A declaração o religioso que mais uma vez nos ensina, tem alcance pedagógico. Nos mostra que a prática de manter os pobres longe dos
olhos (...) e o
ódio em relação aos despossuídos, agora tem nome: aporofobia. O termo
criado pela filósofa espanhola Adela
Cortina traduz uma patologia social que se manifesta na aversão a alguém
que é percebido como diferente.
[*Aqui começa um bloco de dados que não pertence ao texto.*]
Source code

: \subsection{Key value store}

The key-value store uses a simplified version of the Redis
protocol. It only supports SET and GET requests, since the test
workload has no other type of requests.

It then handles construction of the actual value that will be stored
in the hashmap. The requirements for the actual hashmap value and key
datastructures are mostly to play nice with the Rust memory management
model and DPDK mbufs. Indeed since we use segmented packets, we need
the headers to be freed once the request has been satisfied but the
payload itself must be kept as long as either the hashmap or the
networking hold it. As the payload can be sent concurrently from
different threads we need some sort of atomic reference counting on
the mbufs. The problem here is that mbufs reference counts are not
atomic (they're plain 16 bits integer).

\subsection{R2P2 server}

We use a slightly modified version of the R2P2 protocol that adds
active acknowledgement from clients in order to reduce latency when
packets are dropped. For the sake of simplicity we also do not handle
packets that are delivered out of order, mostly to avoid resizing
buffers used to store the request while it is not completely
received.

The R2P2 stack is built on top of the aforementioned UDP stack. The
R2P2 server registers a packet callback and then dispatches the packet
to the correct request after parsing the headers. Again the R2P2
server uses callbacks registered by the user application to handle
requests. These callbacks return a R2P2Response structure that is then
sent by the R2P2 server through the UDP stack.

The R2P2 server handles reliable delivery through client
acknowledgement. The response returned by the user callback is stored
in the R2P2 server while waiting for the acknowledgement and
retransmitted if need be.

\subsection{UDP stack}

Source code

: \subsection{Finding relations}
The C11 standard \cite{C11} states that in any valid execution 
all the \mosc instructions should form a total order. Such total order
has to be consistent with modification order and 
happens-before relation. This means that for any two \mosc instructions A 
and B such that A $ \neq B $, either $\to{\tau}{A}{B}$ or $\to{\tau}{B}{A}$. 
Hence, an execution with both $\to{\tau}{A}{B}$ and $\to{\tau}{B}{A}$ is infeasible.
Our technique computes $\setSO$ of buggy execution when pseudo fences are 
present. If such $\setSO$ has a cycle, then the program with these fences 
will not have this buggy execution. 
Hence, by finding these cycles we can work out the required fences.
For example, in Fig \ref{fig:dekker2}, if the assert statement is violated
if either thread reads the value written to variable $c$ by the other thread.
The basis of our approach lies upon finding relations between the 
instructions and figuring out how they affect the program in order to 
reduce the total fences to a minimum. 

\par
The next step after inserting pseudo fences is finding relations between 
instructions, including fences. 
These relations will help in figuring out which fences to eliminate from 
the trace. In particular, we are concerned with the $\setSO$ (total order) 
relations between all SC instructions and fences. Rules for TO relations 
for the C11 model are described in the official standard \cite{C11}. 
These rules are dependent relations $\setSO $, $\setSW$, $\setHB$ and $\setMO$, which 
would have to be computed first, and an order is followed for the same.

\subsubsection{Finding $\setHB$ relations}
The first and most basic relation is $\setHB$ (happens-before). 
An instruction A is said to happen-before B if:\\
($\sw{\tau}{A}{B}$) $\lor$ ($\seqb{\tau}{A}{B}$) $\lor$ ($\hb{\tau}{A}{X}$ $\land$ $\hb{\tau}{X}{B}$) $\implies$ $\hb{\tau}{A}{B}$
Em grego, a palavra á-poros significa sem
recursos, portanto, o termo significa rejeição
ou aversão aos pobres.
O comportamento de hostilidades que o país revelou contra si nos últimos anos, capitaneado por uma liderança nacional que, de forma irresponsável, quando não, criminosa, mergulhou o país num breu civilizatório; só serviu para realimentar o preconceito e incentivar o discurso de ódio entre irmãos. Desnudou o racismo que em nós sempre existiu e estabeleceu um novo desafio para as gerações futuras: superar a desigualdade estrutural que nos rodeia e reconstruir o país em novas bases de humanidade. Erradicar a pobreza, sim. Eliminar os pobres, não!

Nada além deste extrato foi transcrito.